His work in the 1990s focused on world history. He returned to his analysis of global political economy in the new millennium inspired by a lecture he gave at the Stockholm School of Economics in Riga (SSE Riga). In 2006 SSE Riga received Andre Gunder Frank's personal library collection and set-up the Andre Gunder Frank Memorial Library in his honor, with the support of the Friedrich Ebert Foundation.
Frank was a prolific author, writing 40 books. He published widely on political economy, economic history, international relations, historical sociology, and world history. Perhaps his most notable work is Capitalism and Underdevelopment in Latin America. Published in 1967, it was one of the formative texts in dependency theory. In his later career he produced works such as ReOrient: Global Economy in the Asian Age and, with Barry Gills, The World System: Five Hundred Years or Five Thousand. Frank's theories center on the idea that a nation's economic strength, largely determined by historical circumstances—especially geography—dictates its global power. He is also well known for suggesting that purely export oriented solutions to development create imbalances detrimental to poor countries. Frank has made significant contributions to the world-systems theory (which, according to him, should be rather called the World System one). He has argued that a World System was formed no later than in the 4th millennium BC; his argument contrasts sharply with the scholarly majority who posit beginnings in the "long 16th century" (a position held, for example, by Immanuel Wallerstein). Frank also insisted that the idea of numerous "world-systems" did not make much sense (indeed, if there are many "world-systems" in the world, then they simply do not deserve to be called "world-systems"), and we should rather speak about one single World System.

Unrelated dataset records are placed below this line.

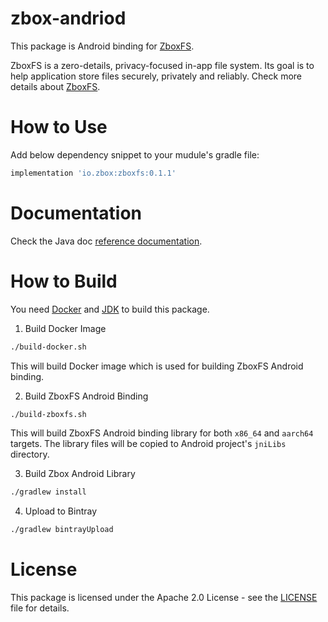 # zbox-andriod

This package is Android binding for [ZboxFS].

ZboxFS is a zero-details, privacy-focused in-app file system. Its goal is
to help application store files securely, privately and reliably. Check more
details about [ZboxFS].

# How to Use

Add below dependency snippet to your mudule's gradle file:

```gradle
implementation 'io.zbox:zboxfs:0.1.1'
```

# Documentation

Check the Java doc [reference documentation](https://docs.zbox.io/android).

# How to Build

You need [Docker] and [JDK] to build this package.

1. Build Docker Image

```sh
./build-docker.sh
```

This will build Docker image which is used for building ZboxFS Android binding.

2. Build ZboxFS Android Binding

```sh
./build-zboxfs.sh
```

This will build ZboxFS Android binding library for both `x86_64` and `aarch64`
targets. The library files will be copied to Android project's `jniLibs`
directory.

3. Build Zbox Android Library

```sh
./gradlew install
```

4. Upload to Bintray

```sh
./gradlew bintrayUpload
```

# License

This package is licensed under the Apache 2.0 License - see the [LICENSE](LICENSE)
file for details.

[ZboxFS]: https://github.com/zboxfs/zbox
[Docker]: https://www.docker.com/
[JDK]: https://www.oracle.com/technetwork/java/javase/downloads/index.html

Andre Gunder Frank and Professor David Landes, author of The Wealth and Poverty of Nations, are noted for having come to very different conclusions about the long view significance of economic developments in "the West" during the modern era and publicly debated their findings in 1998 at Northeastern University.
In one of his last essays, Frank made arguments about the looming global economic crisis of 2008.